Pernyataan ini merespons hasil rapat antara Staf Khusus Menteri HAM, Thomas Harming Suwarta dan Stanislaus Wena, dengan Forum Komunikasi Pimpinan Daerah (Forkopimda) Kabupaten Sukabumi serta tokoh lintas agama di Pendopo Kabupaten Sukabumi pada 3 Juli lalu.
Dalam unggahan resmi akun Instagram KemenHAM, Thomas mendorong penyelesaian kasus persekusi tersebut melalui pendekatan restorative justice, serta mengusulkan agar para tersangka diberi penangguhan penahanan.

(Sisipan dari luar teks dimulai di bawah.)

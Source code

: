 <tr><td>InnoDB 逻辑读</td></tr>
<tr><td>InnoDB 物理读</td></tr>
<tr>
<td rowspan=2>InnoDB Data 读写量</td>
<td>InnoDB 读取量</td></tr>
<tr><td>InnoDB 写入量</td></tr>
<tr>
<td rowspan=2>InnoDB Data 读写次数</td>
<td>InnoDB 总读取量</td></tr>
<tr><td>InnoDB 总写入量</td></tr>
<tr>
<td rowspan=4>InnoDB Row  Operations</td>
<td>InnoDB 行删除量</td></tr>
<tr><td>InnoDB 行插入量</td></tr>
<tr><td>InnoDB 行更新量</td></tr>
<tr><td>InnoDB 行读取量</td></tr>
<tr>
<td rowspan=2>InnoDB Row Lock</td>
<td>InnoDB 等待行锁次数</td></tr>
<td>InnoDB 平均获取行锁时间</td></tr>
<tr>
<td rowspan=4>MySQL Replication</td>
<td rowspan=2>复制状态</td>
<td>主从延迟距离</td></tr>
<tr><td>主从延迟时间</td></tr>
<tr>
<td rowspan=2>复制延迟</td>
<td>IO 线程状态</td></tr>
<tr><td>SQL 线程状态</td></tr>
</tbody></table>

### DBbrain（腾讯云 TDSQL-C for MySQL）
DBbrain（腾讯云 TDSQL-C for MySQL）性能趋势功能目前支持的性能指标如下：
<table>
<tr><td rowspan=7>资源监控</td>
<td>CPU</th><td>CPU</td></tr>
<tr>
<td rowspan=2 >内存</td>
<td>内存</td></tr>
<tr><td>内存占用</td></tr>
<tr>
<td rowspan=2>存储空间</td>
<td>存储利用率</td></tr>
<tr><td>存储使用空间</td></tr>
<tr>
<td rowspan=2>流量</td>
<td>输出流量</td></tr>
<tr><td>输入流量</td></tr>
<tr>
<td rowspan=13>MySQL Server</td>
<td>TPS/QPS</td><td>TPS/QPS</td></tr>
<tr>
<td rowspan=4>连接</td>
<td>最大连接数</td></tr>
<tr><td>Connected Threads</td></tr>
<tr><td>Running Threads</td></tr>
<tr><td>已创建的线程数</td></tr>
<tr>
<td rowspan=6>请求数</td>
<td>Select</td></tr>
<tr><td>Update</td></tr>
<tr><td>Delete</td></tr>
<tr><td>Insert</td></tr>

Langkah itu disayangkan Abraham. Ia menilai KemenHAM gagal memahami esensi peristiwa yang menurutnya merupakan bentuk nyata dari intoleransi dan pelanggaran terhadap kebebasan beragama.
“Alih-alih melindungi korban dan menegakkan hukum, narasi ini justru memberi kesan bahwa negara memaklumi intimidasi terhadap anak-anak yang sedang beribadah,” tegasnya.

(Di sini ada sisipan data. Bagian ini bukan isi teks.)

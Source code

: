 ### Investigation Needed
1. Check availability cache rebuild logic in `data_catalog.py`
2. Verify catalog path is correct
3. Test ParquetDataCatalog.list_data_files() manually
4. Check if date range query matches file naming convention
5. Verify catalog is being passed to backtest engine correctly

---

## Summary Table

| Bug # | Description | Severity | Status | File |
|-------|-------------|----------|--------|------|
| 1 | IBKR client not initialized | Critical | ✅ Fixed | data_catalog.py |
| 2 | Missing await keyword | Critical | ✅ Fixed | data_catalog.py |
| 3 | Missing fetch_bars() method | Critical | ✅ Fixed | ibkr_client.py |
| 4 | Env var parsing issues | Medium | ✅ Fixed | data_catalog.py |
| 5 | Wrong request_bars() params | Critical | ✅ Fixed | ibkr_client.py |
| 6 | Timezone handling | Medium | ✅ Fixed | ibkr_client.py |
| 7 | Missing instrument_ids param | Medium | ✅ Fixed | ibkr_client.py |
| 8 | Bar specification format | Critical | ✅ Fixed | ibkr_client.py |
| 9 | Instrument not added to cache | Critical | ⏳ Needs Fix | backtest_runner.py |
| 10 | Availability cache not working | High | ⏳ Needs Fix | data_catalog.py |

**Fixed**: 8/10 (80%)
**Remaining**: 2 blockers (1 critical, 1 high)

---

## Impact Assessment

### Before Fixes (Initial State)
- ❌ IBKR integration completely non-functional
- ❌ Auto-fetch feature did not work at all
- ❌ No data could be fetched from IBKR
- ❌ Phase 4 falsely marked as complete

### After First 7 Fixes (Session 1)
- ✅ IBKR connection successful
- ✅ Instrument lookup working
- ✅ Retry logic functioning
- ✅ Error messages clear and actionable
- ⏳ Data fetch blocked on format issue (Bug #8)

Meski mengakui bahwa restorative justice bisa menjadi langkah konstruktif dalam penyelesaian konflik sosial, Abraham menolak keras keterlibatan KemenHAM sebagai penjamin hukum bagi pelaku. Ia menilai posisi kementerian tersebut justru seharusnya memperjuangkan keadilan dan hak korban, bukan melindungi pelanggar.

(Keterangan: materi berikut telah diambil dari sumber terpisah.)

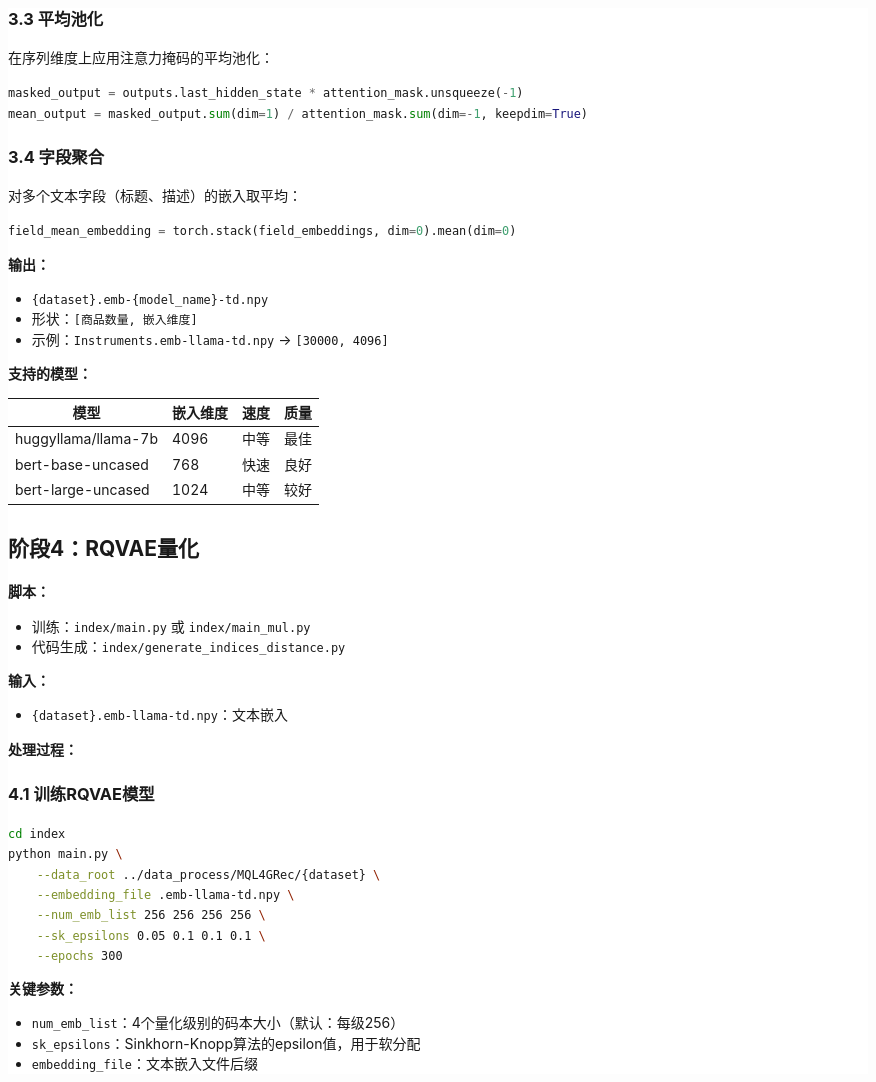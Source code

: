 ### 3.3 平均池化
在序列维度上应用注意力掩码的平均池化：
```python
masked_output = outputs.last_hidden_state * attention_mask.unsqueeze(-1)
mean_output = masked_output.sum(dim=1) / attention_mask.sum(dim=-1, keepdim=True)
```

### 3.4 字段聚合
对多个文本字段（标题、描述）的嵌入取平均：
```python
field_mean_embedding = torch.stack(field_embeddings, dim=0).mean(dim=0)
```

**输出：**
- `{dataset}.emb-{model_name}-td.npy`
- 形状：`[商品数量, 嵌入维度]`
- 示例：`Instruments.emb-llama-td.npy` → `[30000, 4096]`

**支持的模型：**

| 模型 | 嵌入维度 | 速度 | 质量 |
|-------|---------------|-------|---------|
| huggyllama/llama-7b | 4096 | 中等 | 最佳 |
| bert-base-uncased | 768 | 快速 | 良好 |
| bert-large-uncased | 1024 | 中等 | 较好 |

## 阶段4：RQVAE量化

**脚本：**
- 训练：`index/main.py` 或 `index/main_mul.py`
- 代码生成：`index/generate_indices_distance.py`

**输入：**
- `{dataset}.emb-llama-td.npy`：文本嵌入

**处理过程：**

### 4.1 训练RQVAE模型
```bash
cd index
python main.py \
    --data_root ../data_process/MQL4GRec/{dataset} \
    --embedding_file .emb-llama-td.npy \
    --num_emb_list 256 256 256 256 \
    --sk_epsilons 0.05 0.1 0.1 0.1 \
    --epochs 300
```

**关键参数：**
- `num_emb_list`：4个量化级别的码本大小（默认：每级256）
- `sk_epsilons`：Sinkhorn-Knopp算法的epsilon值，用于软分配
- `embedding_file`：文本嵌入文件后缀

“Ini tindakan kriminal yang nyata dan berpotensi melanggar HAM. Lalu staf KemenHAM malah ingin menjamin penangguhan para pelaku? Di mana letak logikanya?” kritik politisi Partai Golkar itu.
Ia mengingatkan bahwa praktik intoleransi tidak boleh diberi ruang dalam negara hukum yang demokratis. KemenHAM, katanya, seharusnya berdiri di garis depan dalam membela prinsip-prinsip konstitusi dan nilai hak asasi manusia.
“Kalau negara sendiri malah memberikan kesan melindungi pelaku, maka itu adalah kemunduran besar dalam demokrasi dan perlindungan HAM,” pungkasnya.
Kasus persekusi terhadap peserta retret remaja Kristen di Sukabumi sebelumnya telah memicu kecaman luas dari masyarakat sipil dan tokoh-tokoh lintas agama. Publik mendesak agar penegakan hukum dilakukan secara adil dan transparan tanpa intervensi politik maupun agenda damai yang mengaburkan kejahatan. dan mandiri.(*)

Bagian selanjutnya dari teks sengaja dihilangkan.